If you never heard the original song, or just need a refresher, link is here:
https://www.youtube.com/watch?v=7g4L47kEcS0
Thursday, June 27, 2013
The Abyss
The heart so void,
a vacant abyss.
Within, not even
a trace of this.
A desert abandoned
hope for rain.
Feeling nothing,
not even pain.
Rumors of color,
amidst dismay.
The sounds are muted.
The vision, gray.
High and low,
without distinction.
Freed slaves marching
toward extinction.
The urgent words
upon your lips
sound no echo
in this abyss.
Teardrops swallowed
by vacant depths.
Lay your head
on empty chest.
The heart so void.
It barely beats.
Closer than skin,
yet out of reach.
A tundra abandoned
hope for spring.
High and low,
not a thing.
Friday, May 3, 2013
Self-assured
All with opinion
All make their plans
On how I should be
As a man.
Two cents. Two-pence.
I should be...
All have expectings:
Except for me.
"You're a decent man
You should have a spouse!
You should have some kids.
You should buy a house!"
You seem so sure,
but I don't know
if that's right way
I should go.
Everyone's doing it,
and they're so smart.
So I guess I'm foolish
to stand apart.
You go ahead,
tell me how it goes.
Take pics, send vids
of highs and lows.
But though my newsfeed
may accrue them.
I cannot promise
that I will view them.
They come and go.
Gone in a blink.
And what's the purpose?
I often think.
And the reader says,
"You must be sad.
Why so pensive?
Why not be glad?"
It's true. I admit.
I think too much!
Supposed joyful things
don't bring me such!
The food: atrocious.
The wine: like gall.
I would partake,
but I'd vomit it all.
"Nonsense," you say.
I should do like you.
Wish I could be your
monkey-do.
But this little monkey
does not see
anything I would
rather be.
This little monkey,
with these two eyes,
hasn't glimpsed a thing
that does not die.
Sure I could pretend,
but there's no reward.
Others, ecstatic.
But me? I'm bored.
"Isn't this fun?"
No, not really?
"This is the best!"
Can I go home? I'm weary.
The food is five star.
To me, it's bland.
You call it worthless,
but to me it's grand.
And I really don't want
to spend the time
convincing the other
whose way does shine.
If it's shiny to you,
go ahead and walk it.
But why do you need me
to likewise stalk it?
You go your way,
I'll go mine.
Convincing the other:
I haven't the time.
Most tread quickly.
Few tread cautious.
All chase gaining.
None avoiding losses.
All with opinion.
There's no exception.
Does majority dictate
right direction?
Two cents.
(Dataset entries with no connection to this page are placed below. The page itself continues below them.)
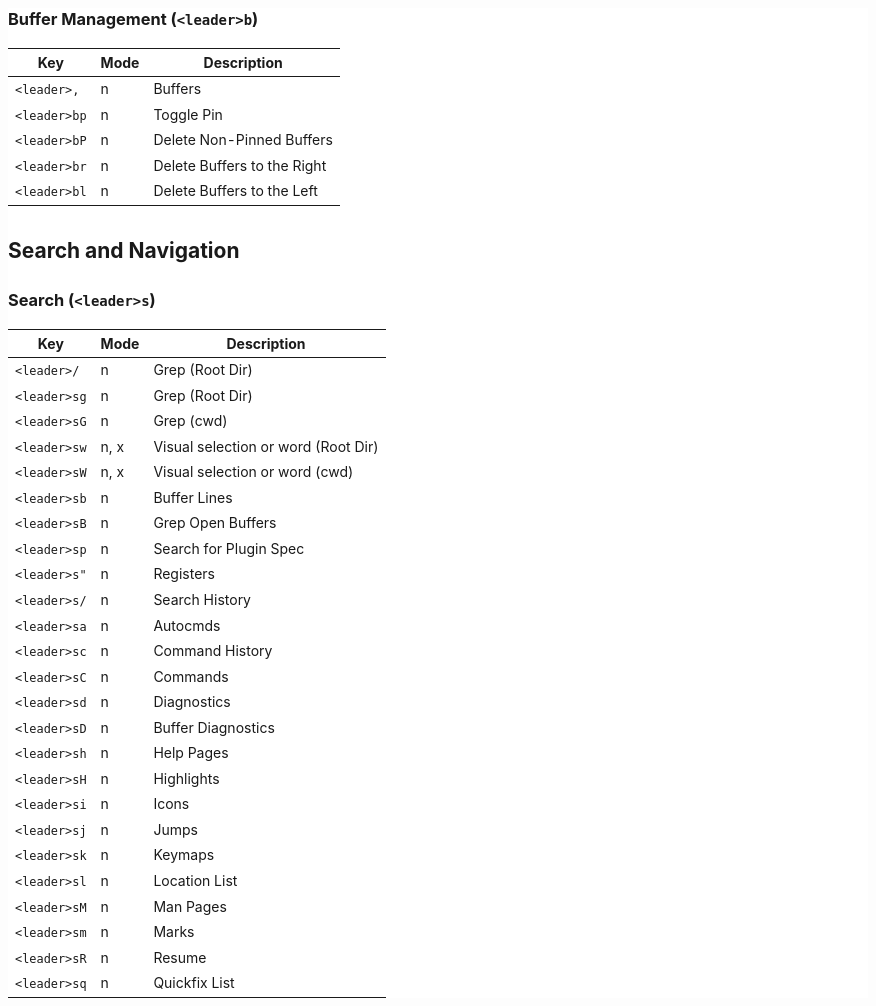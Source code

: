 ### Buffer Management (`<leader>b`)

| Key | Mode | Description |
|-----|------|-------------|
| `<leader>,` | n | Buffers |
| `<leader>bp` | n | Toggle Pin |
| `<leader>bP` | n | Delete Non-Pinned Buffers |
| `<leader>br` | n | Delete Buffers to the Right |
| `<leader>bl` | n | Delete Buffers to the Left |

## Search and Navigation

### Search (`<leader>s`)

| Key | Mode | Description |
|-----|------|-------------|
| `<leader>/` | n | Grep (Root Dir) |
| `<leader>sg` | n | Grep (Root Dir) |
| `<leader>sG` | n | Grep (cwd) |
| `<leader>sw` | n, x | Visual selection or word (Root Dir) |
| `<leader>sW` | n, x | Visual selection or word (cwd) |
| `<leader>sb` | n | Buffer Lines |
| `<leader>sB` | n | Grep Open Buffers |
| `<leader>sp` | n | Search for Plugin Spec |
| `<leader>s"` | n | Registers |
| `<leader>s/` | n | Search History |
| `<leader>sa` | n | Autocmds |
| `<leader>sc` | n | Command History |
| `<leader>sC` | n | Commands |
| `<leader>sd` | n | Diagnostics |
| `<leader>sD` | n | Buffer Diagnostics |
| `<leader>sh` | n | Help Pages |
| `<leader>sH` | n | Highlights |
| `<leader>si` | n | Icons |
| `<leader>sj` | n | Jumps |
| `<leader>sk` | n | Keymaps |
| `<leader>sl` | n | Location List |
| `<leader>sM` | n | Man Pages |
| `<leader>sm` | n | Marks |
| `<leader>sR` | n | Resume |
| `<leader>sq` | n | Quickfix List |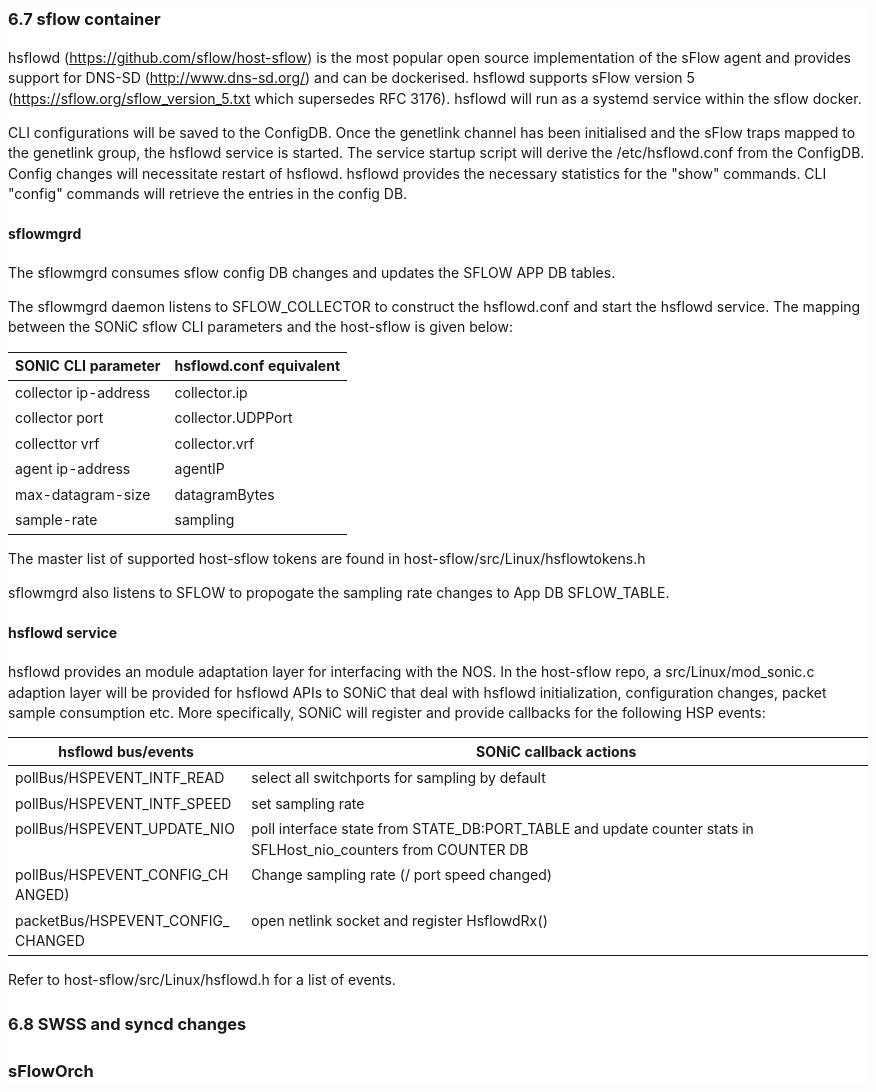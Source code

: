 ### 6.7 **sflow container**

hsflowd (https://github.com/sflow/host-sflow) is the most popular open source implementation of the sFlow agent and provides support for DNS-SD (http://www.dns-sd.org/) and can be dockerised. hsflowd supports sFlow version 5 (https://sflow.org/sflow_version_5.txt which supersedes RFC 3176). hsflowd will run as a systemd service within the sflow docker.

CLI configurations will be saved to the ConfigDB. Once the genetlink channel has been initialised and the sFlow traps mapped to the genetlink group, the hsflowd service is started. The service startup script will derive the /etc/hsflowd.conf from the ConfigDB. Config changes will necessitate restart of hsflowd. hsflowd provides the necessary statistics for the "show" commands. CLI "config" commands will retrieve the entries in the config DB.

#### sflowmgrd

The sflowmgrd consumes sflow config DB changes and updates the SFLOW APP DB tables.

The sflowmgrd daemon listens to SFLOW_COLLECTOR to construct the hsflowd.conf and start the hsflowd service.
The mapping between the SONiC sflow CLI parameters and the host-sflow is given below:

SONIC CLI parameter| hsflowd.conf equivalent
-------------------|------------------------
collector ip-address | collector.ip
collector port| collector.UDPPort
collecttor vrf| collector.vrf
agent ip-address | agentIP
max-datagram-size | datagramBytes
sample-rate | sampling

The master list of supported host-sflow tokens are found in host-sflow/src/Linux/hsflowtokens.h

sflowmgrd also listens to SFLOW to propogate the sampling rate changes to App DB SFLOW_TABLE.

#### hsflowd service

hsflowd provides an module adaptation layer for interfacing with the NOS. In the host-sflow repo, a src/Linux/mod_sonic.c adaption layer will be provided for hsflowd APIs to SONiC that deal with hsflowd initialization, configuration changes, packet sample consumption etc. More specifically, SONiC will register and provide callbacks for the following HSP events:

hsflowd bus/events|SONiC callback actions
------------------|----------------------
  pollBus/HSPEVENT_INTF_READ | select all switchports for sampling by default
  pollBus/HSPEVENT_INTF_SPEED | set sampling rate
  pollBus/HSPEVENT_UPDATE_NIO | poll interface state from STATE_DB:PORT_TABLE and update counter stats in SFLHost_nio_counters from COUNTER DB
  pollBus/HSPEVENT_CONFIG_CHANGED)| Change sampling rate (/ port speed changed)
  packetBus/HSPEVENT_CONFIG_CHANGED | open netlink socket and register HsflowdRx()

Refer to host-sflow/src/Linux/hsflowd.h for a list of events.

### 6.8 **SWSS and syncd changes**

### sFlowOrch
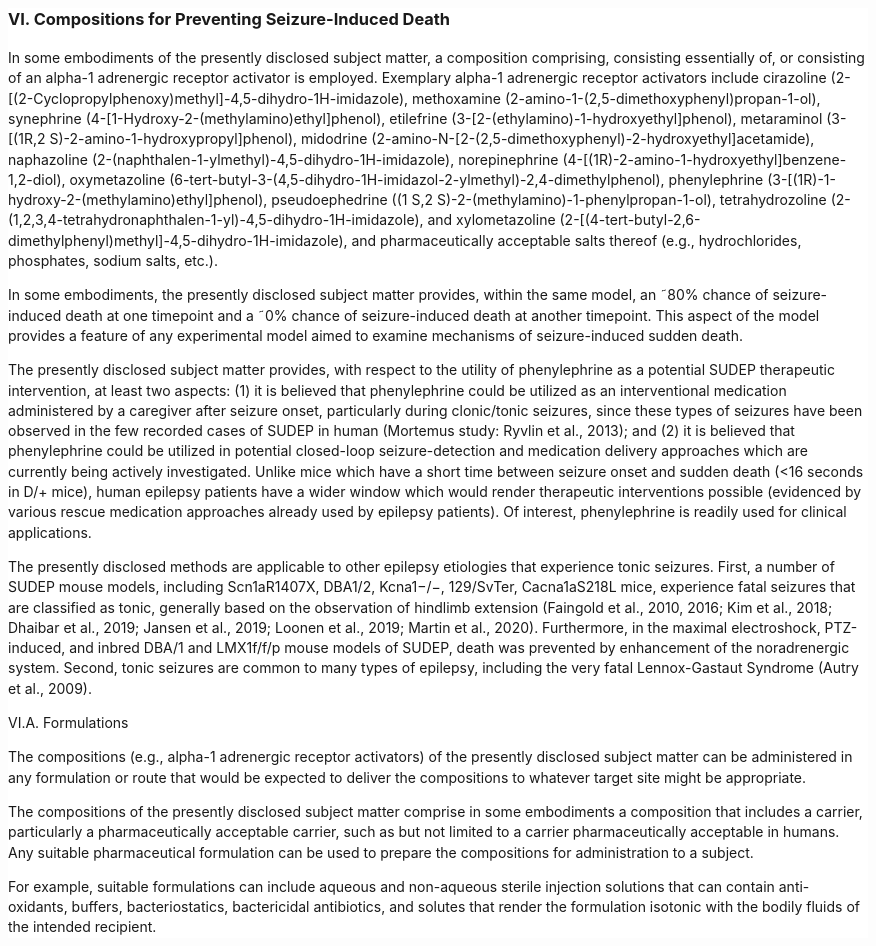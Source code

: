 ### VI. Compositions for Preventing Seizure-Induced Death

In some embodiments of the presently disclosed subject matter, a composition comprising, consisting essentially of, or consisting of an alpha-1 adrenergic receptor activator is employed. Exemplary alpha-1 adrenergic receptor activators include cirazoline (2-[(2-Cyclopropylphenoxy)methyl]-4,5-dihydro-1H-imidazole), methoxamine (2-amino-1-(2,5-dimethoxyphenyl)propan-1-ol), synephrine (4-[1-Hydroxy-2-(methylamino)ethyl]phenol), etilefrine (3-[2-(ethylamino)-1-hydroxyethyl]phenol), metaraminol (3-[(1R,2 S)-2-amino-1-hydroxypropyl]phenol), midodrine (2-amino-N-[2-(2,5-dimethoxyphenyl)-2-hydroxyethyl]acetamide), naphazoline (2-(naphthalen-1-ylmethyl)-4,5-dihydro-1H-imidazole), norepinephrine (4-[(1R)-2-amino-1-hydroxyethyl]benzene-1,2-diol), oxymetazoline (6-tert-butyl-3-(4,5-dihydro-1H-imidazol-2-ylmethyl)-2,4-dimethylphenol), phenylephrine (3-[(1R)-1-hydroxy-2-(methylamino)ethyl]phenol), pseudoephedrine ((1 S,2 S)-2-(methylamino)-1-phenylpropan-1-ol), tetrahydrozoline (2-(1,2,3,4-tetrahydronaphthalen-1-yl)-4,5-dihydro-1H-imidazole), and xylometazoline (2-[(4-tert-butyl-2,6-dimethylphenyl)methyl]-4,5-dihydro-1H-imidazole), and pharmaceutically acceptable salts thereof (e.g., hydrochlorides, phosphates, sodium salts, etc.).

In some embodiments, the presently disclosed subject matter provides, within the same model, an ˜80% chance of seizure-induced death at one timepoint and a ˜0% chance of seizure-induced death at another timepoint. This aspect of the model provides a feature of any experimental model aimed to examine mechanisms of seizure-induced sudden death.

The presently disclosed subject matter provides, with respect to the utility of phenylephrine as a potential SUDEP therapeutic intervention, at least two aspects: (1) it is believed that phenylephrine could be utilized as an interventional medication administered by a caregiver after seizure onset, particularly during clonic/tonic seizures, since these types of seizures have been observed in the few recorded cases of SUDEP in human (Mortemus study: Ryvlin et al., 2013); and (2) it is believed that phenylephrine could be utilized in potential closed-loop seizure-detection and medication delivery approaches which are currently being actively investigated. Unlike mice which have a short time between seizure onset and sudden death (<16 seconds in D/+ mice), human epilepsy patients have a wider window which would render therapeutic interventions possible (evidenced by various rescue medication approaches already used by epilepsy patients). Of interest, phenylephrine is readily used for clinical applications.

The presently disclosed methods are applicable to other epilepsy etiologies that experience tonic seizures. First, a number of SUDEP mouse models, including Scn1aR1407X, DBA1/2, Kcna1−/−, 129/SvTer, Cacna1aS218L mice, experience fatal seizures that are classified as tonic, generally based on the observation of hindlimb extension (Faingold et al., 2010, 2016; Kim et al., 2018; Dhaibar et al., 2019; Jansen et al., 2019; Loonen et al., 2019; Martin et al., 2020). Furthermore, in the maximal electroshock, PTZ-induced, and inbred DBA/1 and LMX1f/f/p mouse models of SUDEP, death was prevented by enhancement of the noradrenergic system. Second, tonic seizures are common to many types of epilepsy, including the very fatal Lennox-Gastaut Syndrome (Autry et al., 2009).

VI.A. Formulations

The compositions (e.g., alpha-1 adrenergic receptor activators) of the presently disclosed subject matter can be administered in any formulation or route that would be expected to deliver the compositions to whatever target site might be appropriate.

The compositions of the presently disclosed subject matter comprise in some embodiments a composition that includes a carrier, particularly a pharmaceutically acceptable carrier, such as but not limited to a carrier pharmaceutically acceptable in humans. Any suitable pharmaceutical formulation can be used to prepare the compositions for administration to a subject.

For example, suitable formulations can include aqueous and non-aqueous sterile injection solutions that can contain anti-oxidants, buffers, bacteriostatics, bactericidal antibiotics, and solutes that render the formulation isotonic with the bodily fluids of the intended recipient.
Two-pence.
I should be...
All self-assured:
Except for me.
Tuesday, March 26, 2013
Woe
Strike a match
and watch it burn.
Something deep
inside me yearns
The trouble
nascent in the flame
reduce to ash
what we have gained.
Build it up
and knock it down.
Watch it crumble
to the ground.
Cry your tears,
but when you're through
dust it off,
and start anew.
I don't like to see you joyous,
relaxed on dock of bay.
Don't ask me to join with you chorus
on your bestest day.
I don't like to see you happy,
this not my jealousy,
Call me when you're feeling crappy
you will eventually.
It's not I wish upon you blue
I much prefer it when you're true
'cause when life puts us out to task
more genuine than a smiling mask
that tries to portray that all is fine
ignoring Woe which bides the time
and complacency I hate to see:
so do not call me smiling.
'Cause over your shoulder I do see
that saboteur named Misery
weaving web a trap unkind
and waiting for the ripest time
to spring upon us strife and woe
and in his claws I hate to go.
Others might prefer your cheer,
but me I like to see your tears
'cause underneath of Misery's thumb
we're more willing to be done
fire loosed and burned to ground
ready now to turn around
and a change of course I love to see
so do not call me smiling.
But Misery just bides the time
you tell me everything is fine
and ignore suggestions of change of course
what can I do? I cannot force
but day eventually turns to night
and with it that recurring plight
that springs upon us when we're weak
and rescue ransom we do seek
but do not fear I-told-you-so
I do not revel in your woe
it's a shame that woe I like to see:
so do not call me smiling.
--------------------------------
I usually don't like to provide commentary on my poems, but I think this one begged some. Some of my friends have told me that I have a certain knack for getting them to share the troubles of their life and turning an otherwise lighthearted catching up, into a sob fest. I do not mind. In fact, I prefer it. This poem tries to explain why.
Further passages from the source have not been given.